↓↓↓

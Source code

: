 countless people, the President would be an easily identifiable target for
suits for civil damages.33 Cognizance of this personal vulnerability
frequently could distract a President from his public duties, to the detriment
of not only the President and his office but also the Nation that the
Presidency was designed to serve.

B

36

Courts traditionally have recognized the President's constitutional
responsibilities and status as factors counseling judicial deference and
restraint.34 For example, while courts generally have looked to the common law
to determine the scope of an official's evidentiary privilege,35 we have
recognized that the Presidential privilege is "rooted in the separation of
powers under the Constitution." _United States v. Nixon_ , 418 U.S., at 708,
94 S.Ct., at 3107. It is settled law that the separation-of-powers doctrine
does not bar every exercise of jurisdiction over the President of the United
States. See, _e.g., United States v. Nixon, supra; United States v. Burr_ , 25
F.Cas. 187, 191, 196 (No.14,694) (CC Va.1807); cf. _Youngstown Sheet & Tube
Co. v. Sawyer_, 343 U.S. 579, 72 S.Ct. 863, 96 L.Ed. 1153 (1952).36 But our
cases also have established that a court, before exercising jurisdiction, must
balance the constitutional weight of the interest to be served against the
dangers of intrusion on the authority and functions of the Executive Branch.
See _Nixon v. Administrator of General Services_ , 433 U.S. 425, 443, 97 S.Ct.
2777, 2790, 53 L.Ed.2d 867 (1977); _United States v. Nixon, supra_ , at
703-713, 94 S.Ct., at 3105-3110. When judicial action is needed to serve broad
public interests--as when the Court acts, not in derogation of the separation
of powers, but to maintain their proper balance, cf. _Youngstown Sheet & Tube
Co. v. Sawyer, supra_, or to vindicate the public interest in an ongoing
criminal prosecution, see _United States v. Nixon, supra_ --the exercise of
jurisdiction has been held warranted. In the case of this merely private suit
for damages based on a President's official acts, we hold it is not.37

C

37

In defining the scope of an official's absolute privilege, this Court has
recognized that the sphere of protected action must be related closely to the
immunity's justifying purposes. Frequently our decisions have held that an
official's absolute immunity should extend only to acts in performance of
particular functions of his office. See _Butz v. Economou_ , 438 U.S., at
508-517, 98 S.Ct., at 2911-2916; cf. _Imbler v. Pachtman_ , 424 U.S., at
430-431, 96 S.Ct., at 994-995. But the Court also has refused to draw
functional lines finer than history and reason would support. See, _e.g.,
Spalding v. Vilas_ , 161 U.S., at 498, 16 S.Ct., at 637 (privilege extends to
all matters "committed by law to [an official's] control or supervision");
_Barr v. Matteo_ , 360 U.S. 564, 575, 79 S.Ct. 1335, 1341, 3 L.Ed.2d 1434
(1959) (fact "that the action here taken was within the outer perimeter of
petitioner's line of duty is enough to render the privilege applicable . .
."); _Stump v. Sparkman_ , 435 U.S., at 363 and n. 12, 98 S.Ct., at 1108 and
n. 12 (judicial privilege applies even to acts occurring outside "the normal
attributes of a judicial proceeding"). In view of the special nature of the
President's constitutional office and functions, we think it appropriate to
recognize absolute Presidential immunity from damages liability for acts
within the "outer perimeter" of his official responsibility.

↑↑↑

§ The problem
Go line by line through the material above and return each one that includes "office".

§ Solution for this task
of not only the President and his office but also the Nation that the
particular functions of his office. See _Butz v. Economou_ , 438 U.S., at
President's constitutional office and functions, we think it appropriate to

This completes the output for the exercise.